Like many Corporate Photographers I use Adobe Photoshop Lightroom to manage my digital camera images. With images Lightroom can edit, convert, print, publish them and more. However video support is limited to managing those generated by still cameras and smartphones, and all modern cameras offer that. With video Lightroom only really offers video trimming and basic grading features. For professional video editing an application like Adobe Premiere Pro is required.
Apart from editing images Lightroom is also the centre of managing an image collection. You can (and should!) rate, keyword, tag, add metadata, move, delete and do all your digital asset management within Lightroom.
How do you manage videos not supported in Lightroom?
Many higher end video cameras capture formats not recognised by Lightroom.
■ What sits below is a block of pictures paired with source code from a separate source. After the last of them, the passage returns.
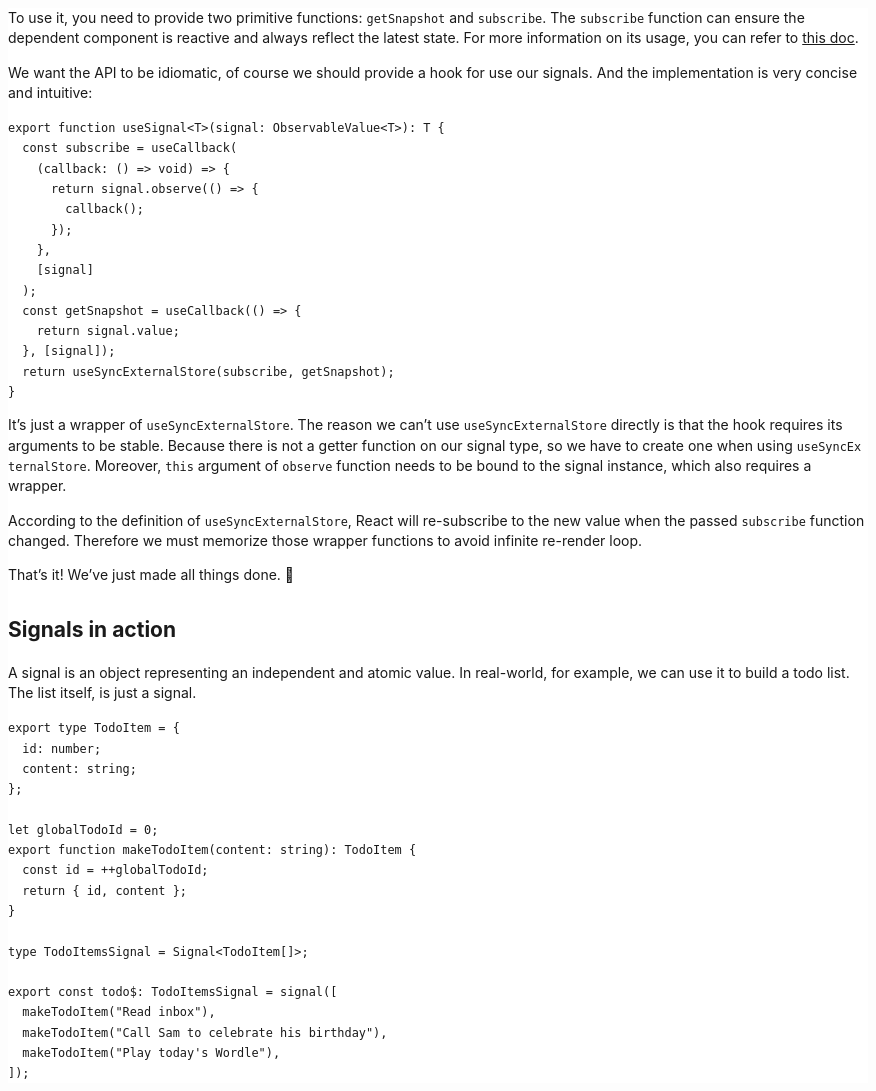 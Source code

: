 To use it, you need to provide two primitive functions: `getSnapshot` and `subscribe`. The `subscribe` function can ensure the dependent component is reactive and always reflect the latest state. For more information on its usage, you can refer to [this doc](https://react.dev/reference/react/useSyncExternalStore).

We want the API to be idiomatic, of course we should provide a hook for use our signals. And the implementation is very concise and intuitive:

```tsx
export function useSignal<T>(signal: ObservableValue<T>): T {
  const subscribe = useCallback(
    (callback: () => void) => {
      return signal.observe(() => {
        callback();
      });
    },
    [signal]
  );
  const getSnapshot = useCallback(() => {
    return signal.value;
  }, [signal]);
  return useSyncExternalStore(subscribe, getSnapshot);
}
```

It’s just a wrapper of `useSyncExternalStore`. The reason we can’t use `useSyncExternalStore` directly is that the hook requires its arguments to be stable. Because there is not a getter function on our signal type, so we have to create one when using `useSyncExternalStore`. Moreover, `this` argument of `observe` function needs to be bound to the signal instance, which also requires a wrapper.

According to the definition of `useSyncExternalStore`, React will re-subscribe to the new value when the passed `subscribe` function changed. Therefore we must memorize those wrapper functions to avoid infinite re-render loop.

That’s it! We’ve just made all things done. 🎉

## Signals in action

A signal is an object representing an independent and atomic value. In real-world, for example, we can use it to build a todo list. The list itself, is just a signal.

```tsx
export type TodoItem = {
  id: number;
  content: string;
};

let globalTodoId = 0;
export function makeTodoItem(content: string): TodoItem {
  const id = ++globalTodoId;
  return { id, content };
}

type TodoItemsSignal = Signal<TodoItem[]>;

export const todo$: TodoItemsSignal = signal([
  makeTodoItem("Read inbox"),
  makeTodoItem("Call Sam to celebrate his birthday"),
  makeTodoItem("Play today's Wordle"),
]);
```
What I do with video editing is package each project in a folder structure with all its assets (raw video, audio, music, images, documents, Adobe Premiere files, final edits, etc,). I then catalog the final edited master in Lightroom. That way I can search for and scrub videos even when they are offline. If and when I need to access the project and its assets I search for the final edited master in Lightroom, right-click and select ‘Show in Finder/Show in Windows Explorer’, which reveals the project files:
In an ideal world Lightroom would allow us to catalog any file type and use proxies for those it doesn’t support. If you require that level of digital asset management Phase One Media Pro is a better option.